The finding that CA-4-P does not immediately constrict the arteriolar system whereas AC7700 immediately constricts it suggests that their similar chemical structures result in similar effects via different responses in the vascular system. That the pharmacological effects of these two similar drugs differ, or that sometimes the drugs produce opposite effects, is not unusual in pharmacology. For example, it is well known that both epinephrine and isoproterenol are catecholamines with similar structures, but they produce diametrically opposed effects on peripheral vascular resistance. It would therefore not be surprising if AC7700 and CA-4-P also have different mechanisms of action.

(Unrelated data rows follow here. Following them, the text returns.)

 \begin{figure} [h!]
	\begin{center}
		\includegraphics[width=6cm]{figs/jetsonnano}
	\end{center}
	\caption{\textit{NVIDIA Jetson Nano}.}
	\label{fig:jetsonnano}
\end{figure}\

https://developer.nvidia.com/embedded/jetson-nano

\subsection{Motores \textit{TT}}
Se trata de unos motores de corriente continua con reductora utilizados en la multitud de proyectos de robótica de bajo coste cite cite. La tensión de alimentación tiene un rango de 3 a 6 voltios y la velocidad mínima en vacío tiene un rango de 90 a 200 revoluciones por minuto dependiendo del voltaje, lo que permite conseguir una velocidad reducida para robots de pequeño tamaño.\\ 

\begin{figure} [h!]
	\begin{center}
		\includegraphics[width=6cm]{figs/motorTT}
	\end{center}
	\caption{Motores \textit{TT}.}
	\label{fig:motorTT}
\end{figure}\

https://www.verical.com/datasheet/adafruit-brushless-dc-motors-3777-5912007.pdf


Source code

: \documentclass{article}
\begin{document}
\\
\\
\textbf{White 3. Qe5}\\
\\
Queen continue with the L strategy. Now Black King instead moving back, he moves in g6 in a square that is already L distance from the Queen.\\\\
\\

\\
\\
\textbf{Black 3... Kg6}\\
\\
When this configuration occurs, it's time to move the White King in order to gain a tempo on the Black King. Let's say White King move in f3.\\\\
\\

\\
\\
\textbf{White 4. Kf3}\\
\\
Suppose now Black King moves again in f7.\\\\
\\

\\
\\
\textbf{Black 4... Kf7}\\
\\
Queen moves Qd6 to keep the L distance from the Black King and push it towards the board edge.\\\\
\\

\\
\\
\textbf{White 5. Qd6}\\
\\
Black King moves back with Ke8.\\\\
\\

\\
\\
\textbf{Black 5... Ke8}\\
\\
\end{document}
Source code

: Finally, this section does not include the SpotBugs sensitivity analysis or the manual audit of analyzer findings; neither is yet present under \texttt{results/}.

In light of the experimental findings obtained in the present study, we can summarise the effects of AC7700 as producing TBF stasis that, in turn, brings about necrosis of solid tumours, as shown in Figure 8. To obtain the widespread necrosis of tumour tissue as a result of TBF stasis, it is necessary and sufficient to close the entrance to the tumour vascular bed for more than 2 h and to occlude the exit routes via haemolysis. We have already demonstrated this effect by using drugs other than AC7700 and will report those results elsewhere. In the present study, we clarified the microcirculatory mechanism by which AC7700 brings about irreversible stasis of TBF, leading to tumour necrosis. In the future, it will be necessary to clarify at the molecular levels, using immunohistochemistry, whether there is an AC7700 receptor in the smooth muscle cells of blood vessels, and why haemolysis of erythrocytes trapped within tumour vessels occurs.

Figure 8

Microvascular mechanisms of AC7700-induced TBF stasis and necrosis formation. Initially, AC7700 causes the powerful and continuing constriction of pre-existing arteriolar vessels, which is why systemic blood pressure is raised after administration of the drug. With the continuing increase in the resistance of arterioles, a fall in perfusion pressure occurs in the tumour-feeding vessels downstream. As a result, blood flow to the tumour vascular bed halts, and that effect, in turn, causes a decrease in the volume of water in the tumour interstitial region, producing a decrease in TIFP. Owing to the complete cessation of TBF, the lumens of tumour vessels with their weak supporting structures become constricted or disappear entirely. The blood flow in the drainage vessels of the tumour vascular bed comes to a halt, leading to the accumulation of erythrocytes, and the erythrocytes undergo haemolysis in 2–3 h. Constriction or disappearance of the tumour vessel lumens and haemolysis cause the exit routes from the tumour to become closed, and recovery of TBF becomes impossible, which makes the stasis irreversible. The halt in TBF causes interstitial convection to stop, and the removal of water from the tumour interstices reduces the efficiency of diffusion. Decreases in both convection and diffusion prevent nutrient supply to the tumour, which is ultimately the cause of necrosis of the solid tumour tissue. Squares, observed or measured events.